It’s pretty easy to be a geek about Doctor Who, or superheroes, or fantasy novels, or even history. But the more mainstream/genre-free a piece of culture is, the harder it is to, for instance, collect merchandise and be madly, publicly geeky about it.
I first became aware of Grange Hill through my childhood in the 80′s. It was a British TV series set in a London comprehensive school, which started in the year I was born an ran for 30 years. It was harder to obsessively follow TV in those days, but I did my best! I seem to recall that sometimes at least a whole season would run on the ABC through the school holidays.
The first year I am certain that I watched was Season 8, which introduced first year characters Gonch, Calley, Ronnie and Hollo (my generation of students!) but still featured older characters who had been around for a while like Stewpot, Claire and Zammo. Some time around then, the series “Tucker’s Luck” also screened, a sequel which followed up the very first students who were the protagonists back in 1978, particularly Tucker (Todd Carty). I remember watching this with my Mum.
But what has this to do with books, you ask? EVERYTHING.
With no video releases and repeats, no fan clubs or programme guides like there was for Doctor Who (NO INTERNET), the only way I could find out more about the characters and history of this show was through books. Mostly written by series creator Phil Redmond, Robert Leeson or Jan Needle, 1-2 tie in novels a year had been released, some of them novelising episodes, or retelling several adventures in a meta kind of way, like through diary entries or adding extra anecdotes. More commonly, they told the story of what the kids got up to in the holidays, and I adored them. I collected them whenever I could, and otherwise read them over and over from the library. I remember particularly prizing my copy of Ziggy’s Working Holiday, and being devastated when a friend I lent “Grange Hill Graffiti” to never returned it.
In 1988 Phil Redmond’s Official Grange Hill Companion was released (still a prized book in my library!) and I was finally able to fill in the blanks as to what my beloved characters from the early years looked like, and what their story arcs had been when they weren’t on holiday. Until the DVD release of the first four seasons a few years ago (which sadly has not extended to the rest of the show’s run, I assume cos I’m the only one who bought them), that book and the novelisations were Grange Hill for me.
But what was the appeal? I’d always been drawn to and interested in British culture, because that was where my Mum came from, and because she generally refused to let me watch anything but British shows because American and Australian TV annoyed her (hard to argue with, but it meant I came VERY late to A Country Practice, and had a faintly English accent through my primary school years).
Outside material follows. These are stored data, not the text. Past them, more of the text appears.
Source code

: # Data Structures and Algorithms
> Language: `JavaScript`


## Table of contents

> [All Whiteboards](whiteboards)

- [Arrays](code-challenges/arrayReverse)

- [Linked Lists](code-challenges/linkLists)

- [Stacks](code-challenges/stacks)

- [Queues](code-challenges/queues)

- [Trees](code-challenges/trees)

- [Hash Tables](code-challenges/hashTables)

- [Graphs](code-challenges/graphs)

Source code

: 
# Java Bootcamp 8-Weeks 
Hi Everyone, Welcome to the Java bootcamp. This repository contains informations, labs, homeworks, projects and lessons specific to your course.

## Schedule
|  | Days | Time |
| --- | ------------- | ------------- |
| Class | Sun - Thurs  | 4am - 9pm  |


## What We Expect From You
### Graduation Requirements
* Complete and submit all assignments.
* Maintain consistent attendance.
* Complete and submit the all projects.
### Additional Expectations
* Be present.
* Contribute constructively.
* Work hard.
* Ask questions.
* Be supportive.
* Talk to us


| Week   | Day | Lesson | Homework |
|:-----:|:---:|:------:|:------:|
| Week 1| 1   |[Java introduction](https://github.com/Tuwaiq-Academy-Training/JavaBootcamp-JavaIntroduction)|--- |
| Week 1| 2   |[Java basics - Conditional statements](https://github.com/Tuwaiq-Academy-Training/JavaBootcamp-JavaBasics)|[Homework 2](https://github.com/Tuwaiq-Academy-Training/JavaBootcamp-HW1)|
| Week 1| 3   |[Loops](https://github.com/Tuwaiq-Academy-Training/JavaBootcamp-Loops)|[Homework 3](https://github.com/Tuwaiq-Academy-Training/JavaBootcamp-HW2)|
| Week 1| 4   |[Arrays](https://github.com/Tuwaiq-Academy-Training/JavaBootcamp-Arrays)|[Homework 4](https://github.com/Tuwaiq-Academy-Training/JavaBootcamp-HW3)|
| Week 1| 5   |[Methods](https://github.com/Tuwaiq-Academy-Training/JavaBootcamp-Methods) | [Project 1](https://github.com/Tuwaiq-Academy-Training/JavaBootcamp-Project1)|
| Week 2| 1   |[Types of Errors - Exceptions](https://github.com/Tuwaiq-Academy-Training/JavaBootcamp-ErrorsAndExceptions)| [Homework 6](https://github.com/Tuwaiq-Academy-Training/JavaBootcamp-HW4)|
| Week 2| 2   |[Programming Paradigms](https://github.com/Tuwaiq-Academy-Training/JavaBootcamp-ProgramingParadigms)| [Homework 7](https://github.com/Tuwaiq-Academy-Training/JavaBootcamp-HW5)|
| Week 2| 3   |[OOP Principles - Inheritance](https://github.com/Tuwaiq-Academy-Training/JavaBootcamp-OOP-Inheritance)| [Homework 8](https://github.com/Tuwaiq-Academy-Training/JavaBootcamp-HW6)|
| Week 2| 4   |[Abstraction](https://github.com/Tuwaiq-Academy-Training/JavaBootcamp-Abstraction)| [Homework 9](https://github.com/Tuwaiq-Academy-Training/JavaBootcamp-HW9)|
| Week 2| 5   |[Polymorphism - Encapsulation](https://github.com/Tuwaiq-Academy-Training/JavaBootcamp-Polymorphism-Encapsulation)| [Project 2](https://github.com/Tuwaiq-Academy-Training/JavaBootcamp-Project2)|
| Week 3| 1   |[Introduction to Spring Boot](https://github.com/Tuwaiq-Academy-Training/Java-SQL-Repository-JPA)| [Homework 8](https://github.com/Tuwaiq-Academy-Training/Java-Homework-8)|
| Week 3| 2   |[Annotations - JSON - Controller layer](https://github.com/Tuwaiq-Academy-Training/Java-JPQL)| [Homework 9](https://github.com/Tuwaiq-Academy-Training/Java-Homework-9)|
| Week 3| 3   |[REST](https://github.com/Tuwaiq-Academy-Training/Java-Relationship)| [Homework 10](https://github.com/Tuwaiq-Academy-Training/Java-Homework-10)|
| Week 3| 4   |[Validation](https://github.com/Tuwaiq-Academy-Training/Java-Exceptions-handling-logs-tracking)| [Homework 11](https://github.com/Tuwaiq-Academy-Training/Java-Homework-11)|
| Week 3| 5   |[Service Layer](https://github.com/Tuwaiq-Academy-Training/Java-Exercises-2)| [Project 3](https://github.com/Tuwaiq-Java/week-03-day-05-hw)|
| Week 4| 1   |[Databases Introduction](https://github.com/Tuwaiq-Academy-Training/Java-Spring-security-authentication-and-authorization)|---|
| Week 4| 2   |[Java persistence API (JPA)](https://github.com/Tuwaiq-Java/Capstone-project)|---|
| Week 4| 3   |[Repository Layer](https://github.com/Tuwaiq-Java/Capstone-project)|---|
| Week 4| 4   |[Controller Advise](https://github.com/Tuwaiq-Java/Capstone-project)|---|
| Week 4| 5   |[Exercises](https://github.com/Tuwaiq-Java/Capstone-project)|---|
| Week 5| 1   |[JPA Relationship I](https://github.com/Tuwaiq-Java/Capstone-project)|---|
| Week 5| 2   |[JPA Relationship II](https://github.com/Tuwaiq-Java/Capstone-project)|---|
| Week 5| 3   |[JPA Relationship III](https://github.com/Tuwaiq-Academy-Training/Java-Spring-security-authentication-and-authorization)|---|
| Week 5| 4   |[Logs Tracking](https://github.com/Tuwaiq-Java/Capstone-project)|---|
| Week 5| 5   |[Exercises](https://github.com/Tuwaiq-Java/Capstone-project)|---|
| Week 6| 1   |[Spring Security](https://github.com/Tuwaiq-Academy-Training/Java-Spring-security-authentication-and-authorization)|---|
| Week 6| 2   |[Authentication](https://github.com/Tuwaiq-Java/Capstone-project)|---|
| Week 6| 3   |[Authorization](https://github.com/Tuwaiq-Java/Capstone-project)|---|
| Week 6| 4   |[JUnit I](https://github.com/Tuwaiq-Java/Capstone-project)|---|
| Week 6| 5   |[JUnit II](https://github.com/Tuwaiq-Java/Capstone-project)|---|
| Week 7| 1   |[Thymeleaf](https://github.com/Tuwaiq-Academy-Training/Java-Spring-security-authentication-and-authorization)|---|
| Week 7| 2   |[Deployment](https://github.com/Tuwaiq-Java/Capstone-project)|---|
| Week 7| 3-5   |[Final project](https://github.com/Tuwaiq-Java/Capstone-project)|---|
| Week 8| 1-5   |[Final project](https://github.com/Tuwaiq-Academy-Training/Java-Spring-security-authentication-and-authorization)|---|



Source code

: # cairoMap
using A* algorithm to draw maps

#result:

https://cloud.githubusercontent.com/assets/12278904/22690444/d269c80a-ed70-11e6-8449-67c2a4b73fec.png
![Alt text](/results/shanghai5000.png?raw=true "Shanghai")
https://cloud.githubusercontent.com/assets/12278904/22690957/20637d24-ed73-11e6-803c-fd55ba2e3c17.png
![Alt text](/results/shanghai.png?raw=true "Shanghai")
And maybe part of me realised that the ratbag London kids getting into scrapes and dodging homework were a lot closer to present reality than anything that Enid Blyton, Agatha Christie or yes, Doctor Who, had to offer. (I was also weirdly obsessed with EastEnders, also the point of collecting novelisations, but that was harder because the show stopped being screened in Australia after the first 5 years or so)
Also, I had deep serial loyalty. It’s something I’ve long since accepted about myself, and find it hard to unlearn despite the fact that it’s not nearly as true in my 30′s as it was for my entire life up to the point I had children, but I couldn’t walk past a soap opera without being addicted for a year, couldn’t quit reading a comics series until EVERY CHARACTER I LOVED had left or been killed off, and when I liked a show, I needed to know every little detail about it, so would collect obsessive trivia.
If the internet had been invented back then, possibly I would have learned to let go a little earlier. But story addiction was my favourite thing, and I embraced it deeply. Even to the point of reading amusing novelisations of TV series I had never watched, which is certainly true of the early Grange Hill years - not even the teachers were the same by the time I had started watching! But I cared deeply about the half-told romances, the loyal friendships, the misery and rivalry and bullying.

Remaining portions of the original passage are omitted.